> _Action item_:
Repeat the listing verbatim. Drop any pictures.

Data for this task section start

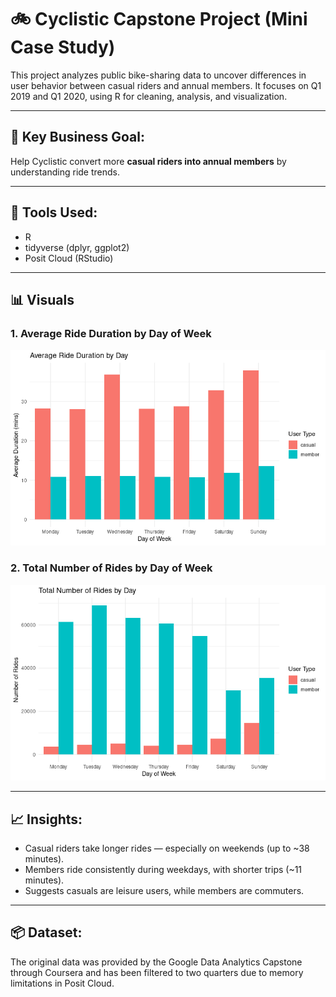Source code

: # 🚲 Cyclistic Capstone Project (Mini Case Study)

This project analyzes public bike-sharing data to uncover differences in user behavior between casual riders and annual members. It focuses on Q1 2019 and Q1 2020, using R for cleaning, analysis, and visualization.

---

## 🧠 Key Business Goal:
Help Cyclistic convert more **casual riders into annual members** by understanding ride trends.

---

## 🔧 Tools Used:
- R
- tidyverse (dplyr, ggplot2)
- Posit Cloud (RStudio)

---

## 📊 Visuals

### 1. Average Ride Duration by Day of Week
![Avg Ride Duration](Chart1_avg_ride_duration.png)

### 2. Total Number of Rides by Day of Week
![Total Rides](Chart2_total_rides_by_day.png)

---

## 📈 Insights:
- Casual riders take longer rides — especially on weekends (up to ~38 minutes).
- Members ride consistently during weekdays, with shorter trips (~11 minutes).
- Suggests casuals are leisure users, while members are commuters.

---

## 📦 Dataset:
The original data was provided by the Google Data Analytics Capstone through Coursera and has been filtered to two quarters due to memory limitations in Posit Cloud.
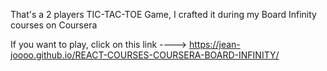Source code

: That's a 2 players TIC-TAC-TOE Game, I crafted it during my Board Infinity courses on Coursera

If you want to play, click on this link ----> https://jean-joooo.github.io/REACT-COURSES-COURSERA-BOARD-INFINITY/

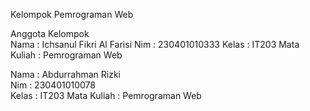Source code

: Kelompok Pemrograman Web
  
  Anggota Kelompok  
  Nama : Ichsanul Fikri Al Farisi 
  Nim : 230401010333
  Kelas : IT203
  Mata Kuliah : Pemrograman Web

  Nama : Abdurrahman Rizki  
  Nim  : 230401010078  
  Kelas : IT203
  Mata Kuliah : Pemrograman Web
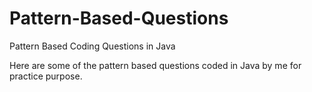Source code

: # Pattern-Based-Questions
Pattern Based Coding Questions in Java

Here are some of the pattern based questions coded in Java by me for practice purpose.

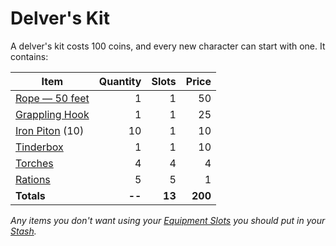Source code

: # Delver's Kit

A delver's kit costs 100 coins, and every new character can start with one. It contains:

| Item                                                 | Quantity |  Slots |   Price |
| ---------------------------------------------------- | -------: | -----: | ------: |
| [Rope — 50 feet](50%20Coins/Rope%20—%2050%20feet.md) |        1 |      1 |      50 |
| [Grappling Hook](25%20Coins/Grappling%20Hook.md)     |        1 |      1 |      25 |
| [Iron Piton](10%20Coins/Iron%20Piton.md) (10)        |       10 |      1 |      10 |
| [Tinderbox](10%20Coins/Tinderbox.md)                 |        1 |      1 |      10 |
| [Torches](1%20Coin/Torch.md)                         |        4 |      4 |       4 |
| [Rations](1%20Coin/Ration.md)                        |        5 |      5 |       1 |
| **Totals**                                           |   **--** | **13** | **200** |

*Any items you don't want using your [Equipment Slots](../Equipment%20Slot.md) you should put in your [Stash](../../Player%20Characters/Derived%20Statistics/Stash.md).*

Data for this task section end

> _Your response_:
Source code

: # 🚲 Cyclistic Capstone Project (Mini Case Study)

This project analyzes public bike-sharing data to uncover differences in user behavior between casual riders and annual members. It focuses on Q1 2019 and Q1 2020, using R for cleaning, analysis, and visualization.

---

## 🧠 Key Business Goal:
Help Cyclistic convert more **casual riders into annual members** by understanding ride trends.

---

## 🔧 Tools Used:
- R
- tidyverse (dplyr, ggplot2)
- Posit Cloud (RStudio)

---

## 📊 Visuals

### 1. Average Ride Duration by Day of Week
![Avg Ride Duration](Chart1_avg_ride_duration.png)

### 2. Total Number of Rides by Day of Week
![Total Rides](Chart2_total_rides_by_day.png)

---

## 📈 Insights:
- Casual riders take longer rides — especially on weekends (up to ~38 minutes).
- Members ride consistently during weekdays, with shorter trips (~11 minutes).
- Suggests casuals are leisure users, while members are commuters.

---

## 📦 Dataset:
The original data was provided by the Google Data Analytics Capstone through Coursera and has been filtered to two quarters due to memory limitations in Posit Cloud.
Source code

: That's a 2 players TIC-TAC-TOE Game, I crafted it during my Board Infinity courses on Coursera

If you want to play, click on this link ----> https://jean-joooo.github.io/REACT-COURSES-COURSERA-BOARD-INFINITY/

Source code

: Kelompok Pemrograman Web
  
  Anggota Kelompok  
  Nama : Ichsanul Fikri Al Farisi 
  Nim : 230401010333
  Kelas : IT203
  Mata Kuliah : Pemrograman Web

  Nama : Abdurrahman Rizki  
  Nim  : 230401010078  
  Kelas : IT203
  Mata Kuliah : Pemrograman Web
Source code

: # Pattern-Based-Questions
Pattern Based Coding Questions in Java

Here are some of the pattern based questions coded in Java by me for practice purpose.

Source code

: # Delver's Kit

A delver's kit costs 100 coins, and every new character can start with one. It contains:

| Item                                                 | Quantity |  Slots |   Price |
| ---------------------------------------------------- | -------: | -----: | ------: |
| [Rope — 50 feet](50%20Coins/Rope%20—%2050%20feet.md) |        1 |      1 |      50 |
| [Grappling Hook](25%20Coins/Grappling%20Hook.md)     |        1 |      1 |      25 |
| [Iron Piton](10%20Coins/Iron%20Piton.md) (10)        |       10 |      1 |      10 |
| [Tinderbox](10%20Coins/Tinderbox.md)                 |        1 |      1 |      10 |
| [Torches](1%20Coin/Torch.md)                         |        4 |      4 |       4 |
| [Rations](1%20Coin/Ration.md)                        |        5 |      5 |       1 |
| **Totals**                                           |   **--** | **13** | **200** |

*Any items you don't want using your [Equipment Slots](../Equipment%20Slot.md) you should put in your [Stash](../../Player%20Characters/Derived%20Statistics/Stash.md).*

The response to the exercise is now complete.